Go through the records below and copy out every line holding "dotted".

- _Records from a collection_:
------------------------------------------------------------

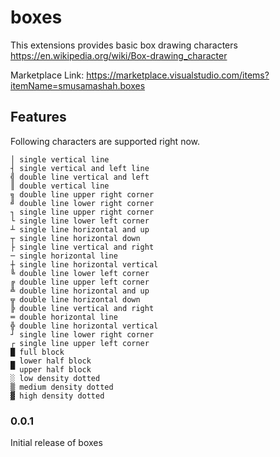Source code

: # boxes

This extensions provides basic box drawing characters https://en.wikipedia.org/wiki/Box-drawing_character

Marketplace Link: https://marketplace.visualstudio.com/items?itemName=smusamashah.boxes

## Features

Following characters are supported right now.

    │ single vertical line
    ┤ single vertical and left line
    ╣ double line vertical and left
    ║ double vertical line
    ╗ double line upper right corner
    ╝ double line lower right corner
    ┐ single line upper right corner
    └ single line lower left corner
    ┴ single line horizontal and up
    ┬ single line horizontal down
    ├ single line vertical and right
    ─ single horizontal line
    ┼ single line horizontal vertical
    ╚ double line lower left corner
    ╔ double line upper left corner
    ╩ double line horizontal and up
    ╦ double line horizontal down
    ╠ double line vertical and right
    ═ double horizontal line
    ╬ double line horizontal vertical
    ┘ single line lower right corner
    ┌ single line upper left corner
    █ full block
    ▄ lower half block
    ▀ upper half block
    ░ low density dotted
    ▒ medium density dotted
    ▓ high density dotted


### 0.0.1

Initial release of boxes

------------------------------------------------------------

- _Result of the task_:
    ░ low density dotted
    ▒ medium density dotted
    ▓ high density dotted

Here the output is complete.